Se non hai mai guidato un gommone, questa guida è per te

Introduzione

In Italia, per guidare gommoni o barche con motorizzazioni superiori a 40 CV, è necessario essere in possesso della patente nautica. E’ consentito invece guidare gommoni fino a 40 CV senza obbligo di patente nautica. In questa guida ti illustrerò le cose più importanti da sapere per prendere un gommone a noleggio senza patente.

 

Ti fornirò alcuni accenni sulla regole di navigazione, qualche best-practice e dei trucchetti nelle manovre che sicuramente apprezzerai, soprattutto se non sei mai andato per mare. Non è certo con questa guida che diventerai un capitano di lungo corso se non sei mai andato per mare e non hai mai preso un gommone a noleggio, potrai ricavarne degli utili consigli.

Il gommone è il miglior mezzo di navigazione per principianti perché è facile da guidare come un go-kart, è sicuro e inaffondabile per definizione. Tutti i consigli che leggi in questa guida, sono appunto consigli e non competenze che devi assolutamente avere. La guida è pensata per chi è curioso e vuole semplicemente avere qualche nozione in più. 

Indice

1. Noleggio gommoni: cosa è il contratto di locazione

Dopo avere prenotato il tuo noleggio gommone online ed esserti recato al porto di partenza il giorno stabilito, per prima cosa dovrai firmare il contratto di locazione. E’ importante tenere a bordo copia del contratto insieme agli altri documenti obbligatori in modo da poterli tranquillamente esibire nel caso fosse richiesto dalla Guardia Costiera o altre autorità.


In generale un contratto standard di noleggio per gommone senza patente prevede che siano compilati i seguenti campi:

Nome e cognome
Data di nascita
Residenza
Tipo di documento di riconoscimento
Numero del documento di riconoscimento
Durata della locazione
Data di partenza
Ora di partenza
Data rientro
Ora rientro


Tipo di gommone e modello
Numero di persone a bordo
Adulti
Minori

Cauzione 
La maggior parte dei noleggi richiede una cauzione – spesso tramite carta di credito – a tutela di eventuali danni.

Come funziona la cauzione?
Il noleggiatore “striscia” la carta per autorizzare l’importo definito dal contratto.
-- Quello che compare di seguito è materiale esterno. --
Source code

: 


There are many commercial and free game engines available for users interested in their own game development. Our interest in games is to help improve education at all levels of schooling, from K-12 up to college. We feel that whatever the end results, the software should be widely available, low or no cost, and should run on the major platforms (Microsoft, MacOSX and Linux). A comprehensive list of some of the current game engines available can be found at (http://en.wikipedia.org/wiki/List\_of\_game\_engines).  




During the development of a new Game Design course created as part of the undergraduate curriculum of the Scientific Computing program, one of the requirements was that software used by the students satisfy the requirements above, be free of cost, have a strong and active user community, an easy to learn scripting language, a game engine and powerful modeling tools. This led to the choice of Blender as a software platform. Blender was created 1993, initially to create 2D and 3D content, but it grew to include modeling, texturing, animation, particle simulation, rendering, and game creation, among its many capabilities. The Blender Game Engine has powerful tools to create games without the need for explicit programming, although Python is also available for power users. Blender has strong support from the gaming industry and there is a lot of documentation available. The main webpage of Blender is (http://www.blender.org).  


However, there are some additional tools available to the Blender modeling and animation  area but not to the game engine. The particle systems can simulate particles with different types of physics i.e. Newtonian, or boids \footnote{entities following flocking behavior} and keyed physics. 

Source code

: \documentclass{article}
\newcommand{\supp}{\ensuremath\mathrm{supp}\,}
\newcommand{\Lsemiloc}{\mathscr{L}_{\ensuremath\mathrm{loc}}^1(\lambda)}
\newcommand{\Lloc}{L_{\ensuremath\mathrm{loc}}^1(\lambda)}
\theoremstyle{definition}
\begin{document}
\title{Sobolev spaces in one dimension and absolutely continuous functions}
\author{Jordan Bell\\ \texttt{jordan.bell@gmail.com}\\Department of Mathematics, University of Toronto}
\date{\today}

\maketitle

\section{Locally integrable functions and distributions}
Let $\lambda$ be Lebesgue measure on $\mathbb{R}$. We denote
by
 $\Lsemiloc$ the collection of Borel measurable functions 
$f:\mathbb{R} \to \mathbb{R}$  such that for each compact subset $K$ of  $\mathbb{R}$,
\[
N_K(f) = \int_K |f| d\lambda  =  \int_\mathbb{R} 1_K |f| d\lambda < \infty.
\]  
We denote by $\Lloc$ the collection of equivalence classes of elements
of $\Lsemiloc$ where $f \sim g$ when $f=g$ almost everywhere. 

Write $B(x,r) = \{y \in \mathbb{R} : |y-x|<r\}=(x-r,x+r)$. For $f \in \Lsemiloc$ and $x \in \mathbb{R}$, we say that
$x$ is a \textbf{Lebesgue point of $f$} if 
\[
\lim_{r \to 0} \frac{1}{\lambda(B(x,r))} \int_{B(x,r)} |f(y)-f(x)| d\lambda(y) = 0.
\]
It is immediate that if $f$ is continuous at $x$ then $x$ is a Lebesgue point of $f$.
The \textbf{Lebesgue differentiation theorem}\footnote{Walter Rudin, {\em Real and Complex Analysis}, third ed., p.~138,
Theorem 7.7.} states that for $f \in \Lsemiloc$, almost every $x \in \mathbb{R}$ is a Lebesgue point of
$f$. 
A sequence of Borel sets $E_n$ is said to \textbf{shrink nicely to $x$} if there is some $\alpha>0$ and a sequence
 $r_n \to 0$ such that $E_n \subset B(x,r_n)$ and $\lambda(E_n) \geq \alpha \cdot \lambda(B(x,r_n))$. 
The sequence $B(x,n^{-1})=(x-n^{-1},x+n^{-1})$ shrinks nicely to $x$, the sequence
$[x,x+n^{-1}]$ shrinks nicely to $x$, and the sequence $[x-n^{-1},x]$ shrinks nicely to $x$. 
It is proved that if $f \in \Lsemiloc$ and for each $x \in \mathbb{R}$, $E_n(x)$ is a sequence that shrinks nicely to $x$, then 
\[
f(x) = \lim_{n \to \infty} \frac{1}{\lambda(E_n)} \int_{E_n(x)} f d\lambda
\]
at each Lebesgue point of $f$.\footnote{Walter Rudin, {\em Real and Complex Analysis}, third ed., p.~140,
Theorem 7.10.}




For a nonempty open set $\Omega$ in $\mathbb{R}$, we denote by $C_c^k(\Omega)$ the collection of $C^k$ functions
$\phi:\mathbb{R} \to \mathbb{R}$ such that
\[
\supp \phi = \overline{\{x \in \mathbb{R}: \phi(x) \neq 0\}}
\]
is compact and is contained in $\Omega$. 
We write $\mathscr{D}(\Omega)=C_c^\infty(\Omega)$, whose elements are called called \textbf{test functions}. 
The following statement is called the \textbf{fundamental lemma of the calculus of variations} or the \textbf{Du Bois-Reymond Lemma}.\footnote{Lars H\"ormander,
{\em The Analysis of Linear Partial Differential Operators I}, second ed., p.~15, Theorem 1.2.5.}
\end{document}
Questo importo non viene addebitato ma soltanto autorizzato, ciò significa che:

  • se al rientro in porto, il gommone non ha subito danni di nessun tipo, come avviene nel 99% dei noleggi, l’autorizzazione viene annullata
  • se al rientro in porto il gommone ha subito dei danni, il noleggiatore addebita l’importo precedentemente autorizzato. Ricorda che può essre prevista una franchigia


A quanto corrisponde la cauzione?
L’ entità della cauzione dipende dal tipo di gommone noleggiato, può andare dai 300 euro a 10.000 euro. In ogni caso queste informazioni sono sempre riportate chiaramente sul contratto.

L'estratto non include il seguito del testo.